WILLIAMS, JOHN (1762 - 1802), Evangelical cleric

Name: John Williams
Date of birth: 1762
Date of death: 1802
Parent: John Williams
Gender: Male
Occupation: Evangelical cleric
Area of activity: Religion
Author: Robert Thomas Jenkins

Born at Fishguard, the son of John Williams. His father died; his mother married again; and his step-father sent him to Jesus College, Oxford, in 1783. The title-page of his book of sermons styles him B.A., but there is no record of his having graduated, and indeed he was ordained in May 1785, i.e. two years after entering Oxford. Dr. John Phillips (1730 - 1814) gave him a curacy and made him tutor to his children, after which he was incumbent of Burton and Williamston, while at the same time, apparently, acting as curate to the vicar of Rosemarket.
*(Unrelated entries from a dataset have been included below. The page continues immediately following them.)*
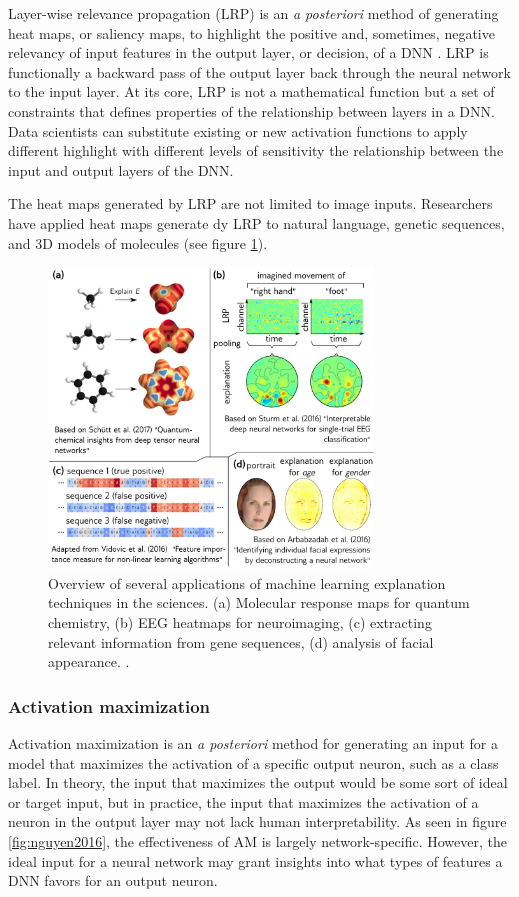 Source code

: Layer-wise relevance propagation (LRP) is an \textit{a posteriori} method of generating heat maps, or saliency maps, to highlight the positive and, sometimes, negative relevancy of input features in the output layer, or decision, of a DNN \cite{MONTAVON20181}.  LRP is functionally a backward pass of the output layer back through the neural network to the input layer.  At its core, LRP is not a mathematical function but a set of constraints that defines properties of the relationship between layers in a DNN.  Data scientists can substitute existing or new activation functions to apply different highlight with different levels of sensitivity the relationship between the input and output layers of the DNN.

The heat maps generated by LRP are not limited to image inputs.  Researchers have applied heat maps generate dy LRP to natural language, genetic sequences, and 3D models of molecules (see figure \ref{fig:montavan2018}).

\begin{figure}
    \centering
    \includegraphics[width=3.4in]{media/montavan2018.png}
    \caption{Overview of several applications of machine learning explanation techniques in the sciences. (a) Molecular response maps for quantum chemistry, (b) EEG heatmaps for neuroimaging, (c) extracting relevant information from gene sequences, (d) analysis of facial appearance. \cite{MONTAVON20181}.}
    \label{fig:montavan2018}
\end{figure}

\subsubsection{Activation maximization}

Activation maximization is an \textit{a posteriori} method for generating an input for a model that maximizes the activation of a specific output neuron\cite{Nguyen2016}, such as a class label.  In theory, the input that maximizes the output would be some sort of ideal or target input, but in practice, the input that maximizes the activation of a neuron in the output layer may not lack human interpretability.  As seen in figure \ref{fig:nguyen2016}, the effectiveness of AM is largely network-specific.  However, the ideal input for a neural network may grant insights into what types of features a DNN favors for an output neuron.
In 1793 he was appointed vicar of Begelly, where he remained until his death, 3 April 1802, at the age of 40. The remarkable thing about Williams was his pronounced Methodism; he preached powerfully, and held 'private societies' in the homes of his parishioners. As a rule, he did not preach outside his own parish, but we know of one interesting exception; he was on friendly terms with Thomas Charles and other Methodist clerics (e.g. David Griffiths of Nevern), and in July and August 1801 we find him ministering to the non-parochial church of Broughton, Ches. It is said that he was invited to take charge of that church, but he declined the invitation - in a letter written to Charles in February 1802 he gives two reasons for this, viz. the difficulty of getting another clergyman to take over his duties at Begelly during his absence, and his conviction that a clergyman should not minister to a congregation which was wavering between the Established Church and some kind of Nonconformity. On the other hand, he welcomed the peripatetic preachers who visited Begelly, even if they were Nonconformists - in particular, Richard Morgan of Henllan and Morgan Jones of Tre-lech were always warmly welcomed by him on their frequent missionary visits to English -speaking Pembrokeshire, and used to stay at his parsonage. A volume of his sermons, Twenty Sermons on Miscellaneous Subjects, which included a short memoir, was published in 1805.